Investigating the importance of recreational roads as a sediment source in a mountainous catchment using a fingerprinting procedure with different multivariate statistical techniques and a Bayesian un-mixing model.

作者信息

Nosrati Kazem, Collins Adrian L

机构信息

Department of Physical Geography, School of Earth Sciences, Shahid Beheshti University, 1983969411 Tehran, Iran.

Sustainable Agriculture Sciences Department, Rothamsted Research, North Wyke, Okehampton EX20 2SB, UK.

出版信息

J Hydrol (Amst). 2019 Feb;569:506-518. doi: 10.1016/j.jhydrol.2018.12.019.

Abstract

Road construction associated with land development generally increases erosion and sediment yields. Construction of unpaved roads has the potential to alter hydro-sedimentological behavior and catchment sediment source dynamics and, to date, this has largely been investigated in forested environments. The objective of this study, therefore, was to assess the relative importance of unpaved recreational roads as a sediment source alongside hillslope surface soils and stream channel banks in a non-forested mountainous catchment in northern Tehran, Iran, using a fingerprinting procedure.

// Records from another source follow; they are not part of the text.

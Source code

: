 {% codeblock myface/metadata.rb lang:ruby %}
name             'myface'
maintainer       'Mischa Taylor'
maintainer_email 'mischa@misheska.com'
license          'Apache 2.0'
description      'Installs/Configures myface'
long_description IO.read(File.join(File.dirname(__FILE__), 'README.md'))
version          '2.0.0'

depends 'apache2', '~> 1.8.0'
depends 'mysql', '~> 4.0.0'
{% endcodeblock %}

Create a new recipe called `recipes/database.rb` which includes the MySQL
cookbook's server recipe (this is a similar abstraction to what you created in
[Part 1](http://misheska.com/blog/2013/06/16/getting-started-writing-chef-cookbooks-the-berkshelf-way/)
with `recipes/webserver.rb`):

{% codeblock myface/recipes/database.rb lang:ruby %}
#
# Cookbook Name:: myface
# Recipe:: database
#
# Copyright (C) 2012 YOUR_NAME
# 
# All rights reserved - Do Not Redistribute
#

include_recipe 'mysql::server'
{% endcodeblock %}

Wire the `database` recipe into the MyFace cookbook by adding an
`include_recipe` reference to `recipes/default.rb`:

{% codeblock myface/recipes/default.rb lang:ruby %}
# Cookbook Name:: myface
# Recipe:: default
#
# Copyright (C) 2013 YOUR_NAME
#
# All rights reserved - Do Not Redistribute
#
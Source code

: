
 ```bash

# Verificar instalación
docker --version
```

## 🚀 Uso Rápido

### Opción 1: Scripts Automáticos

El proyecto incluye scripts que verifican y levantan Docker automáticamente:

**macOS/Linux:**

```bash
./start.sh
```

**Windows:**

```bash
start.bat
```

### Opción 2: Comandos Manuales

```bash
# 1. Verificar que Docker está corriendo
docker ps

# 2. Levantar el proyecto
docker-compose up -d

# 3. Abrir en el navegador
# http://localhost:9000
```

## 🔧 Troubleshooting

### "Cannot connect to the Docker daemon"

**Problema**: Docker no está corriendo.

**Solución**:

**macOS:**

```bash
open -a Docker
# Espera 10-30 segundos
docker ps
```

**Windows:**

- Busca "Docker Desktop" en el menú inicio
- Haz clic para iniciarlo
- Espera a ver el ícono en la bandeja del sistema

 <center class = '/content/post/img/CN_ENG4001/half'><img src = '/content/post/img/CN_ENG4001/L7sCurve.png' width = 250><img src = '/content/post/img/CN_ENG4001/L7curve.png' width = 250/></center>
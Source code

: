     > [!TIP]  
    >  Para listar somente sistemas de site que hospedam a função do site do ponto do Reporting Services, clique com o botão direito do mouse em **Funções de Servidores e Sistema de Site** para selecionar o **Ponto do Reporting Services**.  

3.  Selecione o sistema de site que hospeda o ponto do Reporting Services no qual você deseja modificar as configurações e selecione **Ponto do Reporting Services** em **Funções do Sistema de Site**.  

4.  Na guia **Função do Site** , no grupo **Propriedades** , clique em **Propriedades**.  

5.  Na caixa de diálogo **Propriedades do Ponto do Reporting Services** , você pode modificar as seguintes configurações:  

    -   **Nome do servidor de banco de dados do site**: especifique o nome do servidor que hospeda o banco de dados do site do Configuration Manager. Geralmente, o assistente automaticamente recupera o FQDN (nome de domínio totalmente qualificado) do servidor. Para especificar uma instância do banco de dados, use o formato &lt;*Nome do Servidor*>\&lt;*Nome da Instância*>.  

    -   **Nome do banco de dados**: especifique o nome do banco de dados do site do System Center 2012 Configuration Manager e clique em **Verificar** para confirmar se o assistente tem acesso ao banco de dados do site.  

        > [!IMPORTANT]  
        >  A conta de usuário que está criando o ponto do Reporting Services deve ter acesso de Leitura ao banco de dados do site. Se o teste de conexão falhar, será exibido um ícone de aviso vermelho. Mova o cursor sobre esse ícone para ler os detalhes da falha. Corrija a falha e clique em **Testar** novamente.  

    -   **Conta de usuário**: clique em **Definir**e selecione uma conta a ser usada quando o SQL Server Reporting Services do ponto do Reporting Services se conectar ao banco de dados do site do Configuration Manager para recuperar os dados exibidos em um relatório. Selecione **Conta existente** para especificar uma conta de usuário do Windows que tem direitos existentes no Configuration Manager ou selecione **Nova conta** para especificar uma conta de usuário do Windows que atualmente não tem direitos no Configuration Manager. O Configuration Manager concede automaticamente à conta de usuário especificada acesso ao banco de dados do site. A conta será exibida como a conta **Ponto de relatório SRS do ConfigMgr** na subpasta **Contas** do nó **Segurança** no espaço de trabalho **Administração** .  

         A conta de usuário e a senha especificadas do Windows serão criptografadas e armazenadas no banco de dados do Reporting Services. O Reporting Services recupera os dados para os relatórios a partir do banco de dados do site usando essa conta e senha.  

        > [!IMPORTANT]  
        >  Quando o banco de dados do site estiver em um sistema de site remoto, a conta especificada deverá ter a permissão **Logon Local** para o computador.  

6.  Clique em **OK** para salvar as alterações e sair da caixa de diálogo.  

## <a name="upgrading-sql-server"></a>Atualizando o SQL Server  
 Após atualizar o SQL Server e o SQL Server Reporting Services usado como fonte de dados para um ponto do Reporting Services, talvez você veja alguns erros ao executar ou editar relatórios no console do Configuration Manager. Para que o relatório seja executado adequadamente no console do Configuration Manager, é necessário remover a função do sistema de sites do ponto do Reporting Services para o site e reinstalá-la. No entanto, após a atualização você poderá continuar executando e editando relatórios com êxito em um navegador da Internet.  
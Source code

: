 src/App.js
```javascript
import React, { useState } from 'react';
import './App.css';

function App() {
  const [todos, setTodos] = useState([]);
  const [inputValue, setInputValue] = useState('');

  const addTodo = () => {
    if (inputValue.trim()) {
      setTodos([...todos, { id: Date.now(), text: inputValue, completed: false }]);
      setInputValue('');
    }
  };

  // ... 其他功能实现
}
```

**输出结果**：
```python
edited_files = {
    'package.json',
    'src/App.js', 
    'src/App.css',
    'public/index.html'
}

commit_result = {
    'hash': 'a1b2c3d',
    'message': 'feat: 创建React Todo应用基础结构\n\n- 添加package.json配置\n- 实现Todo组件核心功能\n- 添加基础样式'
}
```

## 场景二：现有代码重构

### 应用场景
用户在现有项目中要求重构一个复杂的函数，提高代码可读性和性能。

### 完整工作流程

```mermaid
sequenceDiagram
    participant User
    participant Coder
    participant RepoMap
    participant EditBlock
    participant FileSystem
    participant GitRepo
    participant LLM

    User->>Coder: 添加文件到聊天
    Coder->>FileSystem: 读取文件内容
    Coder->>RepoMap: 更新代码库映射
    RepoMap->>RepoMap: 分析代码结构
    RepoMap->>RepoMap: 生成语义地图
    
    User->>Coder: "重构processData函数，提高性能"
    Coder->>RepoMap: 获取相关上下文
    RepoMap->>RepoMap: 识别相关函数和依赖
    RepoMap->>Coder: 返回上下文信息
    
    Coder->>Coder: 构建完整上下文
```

Eleven geochemical tracers were measured on 27 samples collected to characterise the sediment sources and five suspended sediment samples collected at the study catchment outlet. The statistical analysis employed to select three different composite fingerprints for discriminating the sediment sources comprised: (1) the Kruskal-Wallis H test (KW-H), (2) a combination of KW-H and discriminant function analysis (DFA), and (3) a combination of KW-H and principal components & classification analysis (PCCA). A Bayesian un-mixing model was used to ascribe sediment source contributions using the three composite fingerprints. Using the KW-H composite signature, the respective relative contributions (with uncertainty ranges) from recreational roads, hillslope surface soils and channel banks were estimated as 64.5% (57.7-73.1), 1.1% (0.1-4.9), and 33.9% (24.9-41.0), compared to 55.3% (45.5-68.5), 1.9% (0.1-7.9) and 42.1% (27.8-52.4) using a composite signature selected using a combination of KW-H and DFA, or 82.0% (69.7-93.8), 8.2% (0.7-22.7) and 7.3% (0.7-21.0) using a fingerprint selected using KW-H and PCCA. The root mean square difference between the apportionment results using the fingerprints identified on the basis of the three different statistical approaches ranged from 5.5% to 25.7%, highlighting the sensitivity of source estimates to the tracers used. Regardless, the different composite signatures all suggested that unpaved recreational roads were the dominant source of the suspended sediment samples, underscoring the need for mitigation measures targeting these anthropogenic features of the catchment system, including closure to permit re-vegetation, surface ripping and/or mulching to improve infiltration or gravel re-surfacing to reduce exposure of bare surfaces to sediment mobilisation.

摘要

与土地开发相关的道路建设通常会增加侵蚀和沉积物产量。未铺砌道路的建设有可能改变水沙动力学行为和集水区沉积物源动态,迄今为止,这方面的研究主要集中在森林环境中。因此,本研究的目的是在伊朗德黑兰北部一个非森林山区流域,采用指纹识别方法,评估未铺砌的休闲道路作为沉积物源相对于山坡表层土壤和河道河岸的相对重要性。对采集的27个样本测量了11种地球化学示踪剂,以表征沉积物源,并在研究集水区出口采集了5个悬浮沉积物样本。用于选择三种不同综合指纹以区分沉积物源的统计分析包括:(1)Kruskal-Wallis H检验(KW-H);(2)KW-H和判别函数分析(DFA)的组合;(3)KW-H与主成分及分类分析(PCCA)的组合。使用贝叶斯混合模型,利用这三种综合指纹来确定沉积物源的贡献。使用KW-H综合特征,休闲道路、山坡表层土壤和河道河岸的相对贡献(含不确定范围)分别估计为64.5%(57.7-73.1)、1.1%(0.1-4.9)和33.9%(24.9-41.0),而使用KW-H和DFA组合选择的综合特征时,相对贡献分别为55.3%(45.5-68.5)、1.9%(0.1-7.9)和42.1%(27.8-52.4),使用KW-H和PCCA选择指纹时,相对贡献分别为82.0%(69.7-93.8)、8.2%(0.7-22.7)和7.3%(0.7-21.0)。基于三种不同统计方法确定的指纹得出的分配结果之间的均方根差异在5.5%至25.7%之间,突出了源估计对所用示踪剂的敏感性。尽管如此,不同的综合特征均表明未铺砌的休闲道路是悬浮沉积物样本的主要来源,这凸显了针对集水区系统这些人为特征采取缓解措施的必要性,包括封闭道路以促进重新植被、表面翻耕和/或覆盖以改善入渗,或重新铺设砾石以减少裸露表面受沉积物移动的影响。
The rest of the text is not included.